Oefenen leesvaardigheid

Listening

Mavo --> A2/B1

Havo --> B1/B2

luisteroefeningen

Grammar

to be going to

OEFENEN MET TO BE GOING TO

To be going to

Theorie

Uitdaging

Als je over de toekomst wilt spreken heb je naast de future present simple en de future present continuous ook nog andere mogelijkheden.

In dit onderwerp houden we ons alleen bezig met will en to be going to als middel om het over de toekomst te hebben.

Methode

Je kunt op verschillende manieren aangeven dat er iets in de toekomst gaat gebeuren. We kijken nu alleen naar de volgende twee vormen:

  • will + hele werkwoord
  • to be going to + hele werkwoord

 

Je gebruikt will + hele werkwoord als:

  • iemand een voorspelling doet zonder dat er bewijs is.
  • iemand iets van plan is / een beslissing maakt en dat op dat moment aangeeft.

Je gebruikt to be going to + hele werkwoord als:

  • iemand een voorspelling doet en er bewijs is.
  • iemand iets van plan is / een beslissing maakt en dat al vaststaat / eerder is afgesproken.

 

Via de volgende voorbeelden wordt het verschil duidelijker:

  1. Iemand is iets van plan / maakt een beslissing
    Marly: "Let's go on holiday with a nice group of friends!"
    Patrick: "What a good plan! We will invite our dear friends to come with us!"
    --> Patrick geeft het op dit moment aan --> will + hele werkwoord

    Frits: "Patrick told me you're going on holiday."
    Marly: "Yes, we are going to invite our dearest friends to come with us."
    --> Het is al eerder afgesproken --> to be going to + hele werkwoord
     
  2. Iemand een voorspelling doet
    I think that the weather will be fantastic tomorrow
    Perhaps the sun will shine tomorrow.
    --> Er is geen bewijs --> will + hele werkwoord

    He read that the weather is going to be great next week.
    Look at the dissappearing clouds. It is going to be sunny any moment now.
    --> Er is wel bewijs (hij las het / ziet het gebeuren) --> to be going to + hele werkwoord

 

Will: afgekort en ontkennend?

Je kunt will ook afgekort of ontkennend gebruiken in een zin:

  • Afgekort
    I will --> I'll
    You will --> You'll
    He will --> He'll
    We will --> We'll
    They will --> They'll
     
  • Ontkennend
    Will not / Won't
    I will not come to your place
    I won't come to your place

Vuistregels

Je gebruikt will + hele werkwoord als:

  • iemand een voorspelling doet zonder dat er bewijs is.
  • iemand iets van plan is / een beslissing maakt en dat op dat moment aangeeft.
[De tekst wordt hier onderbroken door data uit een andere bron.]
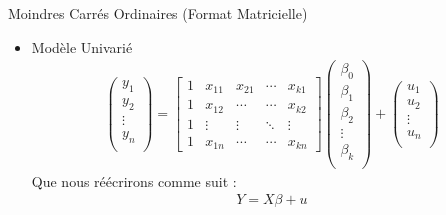 \documentclass{beamer}
\begin{document}
\begin{frame}{Moindres Carrés Ordinaires (Format Matricielle)}
\begin{itemize}
  \item Modèle Univarié 
  \begin{align*}
    \begin{pmatrix}
      y_1 \\ 
      y_2 \\ 
      \vdots \\
      y_n \\
    \end{pmatrix} = 
    \begin{bmatrix}
      1 & x_{11} & x_{21} & \cdots & x_{k1} \\ 
      1 & x_{12} & \cdots & \cdots & x_{k2} \\ 
      1 & \vdots & \vdots & \ddots & \vdots \\ 
      1 & x_{1n} & \cdots & \cdots & x_{kn}
    \end{bmatrix}
    \begin{pmatrix}
      \beta_0 \\ 
      \beta_1 \\ 
      \beta_2 \\ 
      \vdots \\
      \beta_k \\
    \end{pmatrix} + 
    \begin{pmatrix}
      u_1 \\ 
      u_2 \\ 
      \vdots \\
      u_n \\
    \end{pmatrix}
  \end{align*}
  Que nous réécrirons comme suit : 
  \begin{align*}
    Y = X \beta + u 
  \end{align*}
\end{itemize}
\end{frame}
\end{document}
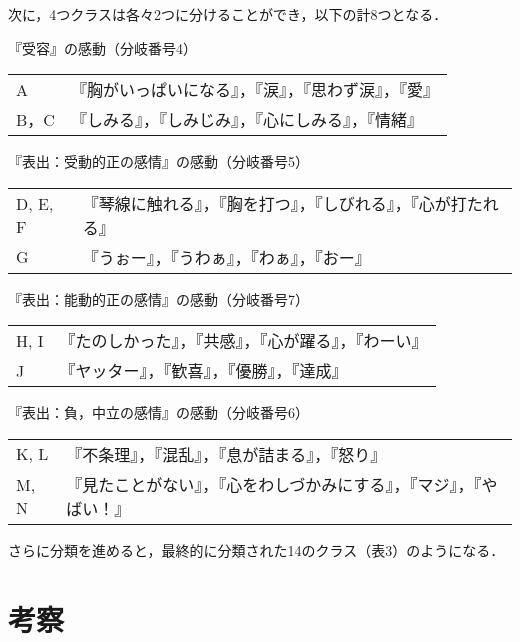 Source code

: \documentclass[japanese]{jnlp_1.3c}
\begin{document}
次に，4つクラスは各々2つに分けることができ，以下の計8つとなる．


『受容』の感動（分岐番号4）\par                               
\begin{tabular}{p{20mm}l}
A     & 『胸がいっぱいになる』，『涙』，『思わず涙』，『愛』\\
B，C  & 『しみる』，『しみじみ』，『心にしみる』，『情緒』  \\
\end{tabular}  \par                                            
『表出：受動的正の感情』の感動（分岐番号5）\par                 
\begin{tabular}{p{20mm}l}
D, E, F& 『琴線に触れる』，『胸を打つ』，『しびれる』，『心が打たれる』\\
G       & 『うぉー』，『うわぁ』，『わぁ』，『おー』                    \\
\end{tabular}  \par                                             
『表出：能動的正の感情』の感動（分岐番号7）\par                  
\begin{tabular}{p{20mm}l}
H, I & 『たのしかった』，『共感』，『心が躍る』，『わーい』\\
J     & 『ヤッター』，『歓喜』，『優勝』，『達成』          \\
\end{tabular}  \par                                             
『表出：負，中立の感情』の感動（分岐番号6）\par                  
\begin{tabular}{p{20mm}l}
K, L & 『不条理』，『混乱』，『息が詰まる』，『怒り』                      \\
M, N & 『見たことがない』，『心をわしづかみにする』，『マジ』，『やばい！』\\
\end{tabular}  \par                                              
さらに分類を進めると，最終的に分類された14のクラス（表3）のようになる．



\section{考察}
\end{document}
Je gebruikt to be going to + hele werkwoord als:

  • iemand een voorspelling doet en er bewijs is.
  • iemand iets van plan is / een beslssing maakt en dat al vaststaat / eerder is afgesproken.

'some' en 'any'.

OEFENEN MET SOME & ANY

Some & Any

Theorie

Uitdaging

Als je iemand vraagt om sinaasappels voor je mee te nemen van de supermarkt, kun je zeggen: "Please bring 4 oranges". Je zou ook kunnen zeggen: "Please bring some oranges".

Als je some of any gebruikt ben je minder specifiek dan als je een hoeveelheid noemt. Daarom noemen we deze woorden onbepaalde voornaamwoorden (indefinit pronouns). Some en any betekenen hetzelfde: een aantal, enkele of wat. Maar wanneer gebruik je welk onbepaald voornaamwoord?

Methode

De onbepaalde voornaamwoorden some en any gebruik je om iets aan te geven, maar minder specifiek dan het noemen van een hoeveelheid.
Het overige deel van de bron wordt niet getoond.